::: DATA RECORDS

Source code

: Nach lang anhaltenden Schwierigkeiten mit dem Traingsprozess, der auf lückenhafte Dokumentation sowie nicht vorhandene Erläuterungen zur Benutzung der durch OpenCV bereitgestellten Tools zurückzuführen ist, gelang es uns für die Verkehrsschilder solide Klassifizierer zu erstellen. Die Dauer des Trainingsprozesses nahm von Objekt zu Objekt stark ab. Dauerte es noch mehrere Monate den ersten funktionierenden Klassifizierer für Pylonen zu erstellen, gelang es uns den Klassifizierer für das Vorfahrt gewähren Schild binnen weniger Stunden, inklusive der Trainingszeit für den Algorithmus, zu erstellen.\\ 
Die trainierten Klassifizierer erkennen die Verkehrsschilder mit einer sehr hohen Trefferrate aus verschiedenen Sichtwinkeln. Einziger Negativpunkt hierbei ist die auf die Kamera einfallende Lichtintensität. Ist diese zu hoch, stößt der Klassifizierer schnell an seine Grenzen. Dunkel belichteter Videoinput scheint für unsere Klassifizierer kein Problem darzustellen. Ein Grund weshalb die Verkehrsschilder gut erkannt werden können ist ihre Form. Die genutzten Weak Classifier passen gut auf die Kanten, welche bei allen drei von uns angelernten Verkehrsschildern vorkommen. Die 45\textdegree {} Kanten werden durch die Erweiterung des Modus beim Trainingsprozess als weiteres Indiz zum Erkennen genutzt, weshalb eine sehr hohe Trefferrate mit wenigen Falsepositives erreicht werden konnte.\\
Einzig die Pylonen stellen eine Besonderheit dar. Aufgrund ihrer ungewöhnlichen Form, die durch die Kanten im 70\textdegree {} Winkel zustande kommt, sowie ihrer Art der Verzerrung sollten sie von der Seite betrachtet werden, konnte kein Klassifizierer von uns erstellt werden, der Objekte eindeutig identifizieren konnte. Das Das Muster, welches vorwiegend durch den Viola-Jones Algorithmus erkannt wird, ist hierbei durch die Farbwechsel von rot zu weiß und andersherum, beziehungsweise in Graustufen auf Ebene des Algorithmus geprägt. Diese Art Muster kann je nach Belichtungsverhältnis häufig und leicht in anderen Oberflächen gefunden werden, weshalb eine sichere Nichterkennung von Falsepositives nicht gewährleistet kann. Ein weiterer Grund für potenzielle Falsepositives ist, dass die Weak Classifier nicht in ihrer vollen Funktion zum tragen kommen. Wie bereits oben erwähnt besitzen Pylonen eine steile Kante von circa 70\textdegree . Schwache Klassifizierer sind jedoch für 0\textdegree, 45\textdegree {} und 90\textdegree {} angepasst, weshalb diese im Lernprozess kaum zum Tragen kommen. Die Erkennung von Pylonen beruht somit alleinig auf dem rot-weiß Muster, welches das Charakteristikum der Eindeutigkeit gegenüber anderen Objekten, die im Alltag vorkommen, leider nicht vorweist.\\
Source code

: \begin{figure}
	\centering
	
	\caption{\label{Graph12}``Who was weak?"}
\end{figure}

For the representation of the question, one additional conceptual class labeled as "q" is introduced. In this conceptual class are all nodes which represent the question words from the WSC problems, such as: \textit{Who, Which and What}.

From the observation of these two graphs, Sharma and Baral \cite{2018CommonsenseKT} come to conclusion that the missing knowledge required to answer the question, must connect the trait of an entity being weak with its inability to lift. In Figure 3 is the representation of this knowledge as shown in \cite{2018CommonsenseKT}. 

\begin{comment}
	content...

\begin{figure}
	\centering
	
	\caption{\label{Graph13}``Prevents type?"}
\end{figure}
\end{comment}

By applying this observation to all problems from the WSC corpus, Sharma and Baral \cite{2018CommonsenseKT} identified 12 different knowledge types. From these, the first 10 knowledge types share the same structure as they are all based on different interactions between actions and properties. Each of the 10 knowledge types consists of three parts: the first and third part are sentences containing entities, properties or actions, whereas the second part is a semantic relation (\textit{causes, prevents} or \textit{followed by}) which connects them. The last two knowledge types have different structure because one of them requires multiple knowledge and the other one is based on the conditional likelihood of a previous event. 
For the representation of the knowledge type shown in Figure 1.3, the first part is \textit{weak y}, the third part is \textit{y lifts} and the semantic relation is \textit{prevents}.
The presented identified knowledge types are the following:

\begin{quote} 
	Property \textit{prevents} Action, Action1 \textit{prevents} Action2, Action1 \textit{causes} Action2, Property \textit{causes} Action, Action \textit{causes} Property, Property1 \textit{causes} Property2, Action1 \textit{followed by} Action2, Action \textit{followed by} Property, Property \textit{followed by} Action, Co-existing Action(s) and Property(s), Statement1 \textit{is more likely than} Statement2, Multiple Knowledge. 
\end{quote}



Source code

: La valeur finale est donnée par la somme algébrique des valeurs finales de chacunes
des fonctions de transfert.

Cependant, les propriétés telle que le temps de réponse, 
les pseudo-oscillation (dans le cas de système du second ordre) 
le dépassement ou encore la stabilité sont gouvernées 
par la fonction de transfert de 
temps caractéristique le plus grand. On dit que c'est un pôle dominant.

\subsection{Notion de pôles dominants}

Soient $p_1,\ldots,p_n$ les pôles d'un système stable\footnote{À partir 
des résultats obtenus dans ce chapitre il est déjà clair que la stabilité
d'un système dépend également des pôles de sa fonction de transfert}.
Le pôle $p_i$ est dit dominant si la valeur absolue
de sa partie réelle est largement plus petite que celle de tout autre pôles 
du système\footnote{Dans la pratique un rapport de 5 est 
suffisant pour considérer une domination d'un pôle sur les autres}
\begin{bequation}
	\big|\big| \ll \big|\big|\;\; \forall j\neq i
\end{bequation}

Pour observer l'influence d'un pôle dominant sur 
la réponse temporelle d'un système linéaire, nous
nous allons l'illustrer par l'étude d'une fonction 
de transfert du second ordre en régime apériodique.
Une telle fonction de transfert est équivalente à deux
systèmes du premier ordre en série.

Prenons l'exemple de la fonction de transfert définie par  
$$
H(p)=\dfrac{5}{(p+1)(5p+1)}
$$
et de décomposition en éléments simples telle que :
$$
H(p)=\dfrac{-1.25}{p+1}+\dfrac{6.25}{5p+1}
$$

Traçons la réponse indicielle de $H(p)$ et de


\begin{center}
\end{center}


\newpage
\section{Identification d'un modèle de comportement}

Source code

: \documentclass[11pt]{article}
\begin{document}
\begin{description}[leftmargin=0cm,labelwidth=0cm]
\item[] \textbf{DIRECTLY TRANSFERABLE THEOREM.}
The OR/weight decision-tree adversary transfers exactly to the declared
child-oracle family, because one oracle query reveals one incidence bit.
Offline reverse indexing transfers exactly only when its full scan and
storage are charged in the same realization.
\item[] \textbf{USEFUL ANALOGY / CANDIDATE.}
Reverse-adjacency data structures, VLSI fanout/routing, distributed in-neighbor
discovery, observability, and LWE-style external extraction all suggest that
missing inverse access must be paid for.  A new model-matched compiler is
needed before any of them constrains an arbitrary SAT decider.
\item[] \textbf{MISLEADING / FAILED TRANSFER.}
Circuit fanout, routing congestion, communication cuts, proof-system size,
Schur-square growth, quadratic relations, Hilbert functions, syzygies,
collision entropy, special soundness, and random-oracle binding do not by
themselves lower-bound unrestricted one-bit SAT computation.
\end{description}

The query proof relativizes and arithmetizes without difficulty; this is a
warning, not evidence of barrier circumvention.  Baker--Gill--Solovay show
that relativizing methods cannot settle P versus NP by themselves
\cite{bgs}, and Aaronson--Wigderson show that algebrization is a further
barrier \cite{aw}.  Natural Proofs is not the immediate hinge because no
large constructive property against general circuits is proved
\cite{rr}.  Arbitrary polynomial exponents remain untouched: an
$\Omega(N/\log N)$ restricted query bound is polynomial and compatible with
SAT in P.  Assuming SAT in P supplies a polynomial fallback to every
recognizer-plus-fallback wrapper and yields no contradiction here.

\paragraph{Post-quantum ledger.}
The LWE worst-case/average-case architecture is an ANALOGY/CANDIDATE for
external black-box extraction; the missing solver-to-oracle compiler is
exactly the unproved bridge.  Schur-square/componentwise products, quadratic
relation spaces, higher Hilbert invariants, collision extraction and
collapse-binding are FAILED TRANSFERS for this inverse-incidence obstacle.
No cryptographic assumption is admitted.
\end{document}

::::::

TASK DESCRIPTION: All lines from the opening of the records through the line where "Algorithmus, zu erstellen.\\" occurs are to be output verbatim. No other line belongs in the answer.

RESPONSE FOR THIS EXERCISE:
Source code

: Nach lang anhaltenden Schwierigkeiten mit dem Traingsprozess, der auf lückenhafte Dokumentation sowie nicht vorhandene Erläuterungen zur Benutzung der durch OpenCV bereitgestellten Tools zurückzuführen ist, gelang es uns für die Verkehrsschilder solide Klassifizierer zu erstellen. Die Dauer des Trainingsprozesses nahm von Objekt zu Objekt stark ab. Dauerte es noch mehrere Monate den ersten funktionierenden Klassifizierer für Pylonen zu erstellen, gelang es uns den Klassifizierer für das Vorfahrt gewähren Schild binnen weniger Stunden, inklusive der Trainingszeit für den Algorithmus, zu erstellen.\\ 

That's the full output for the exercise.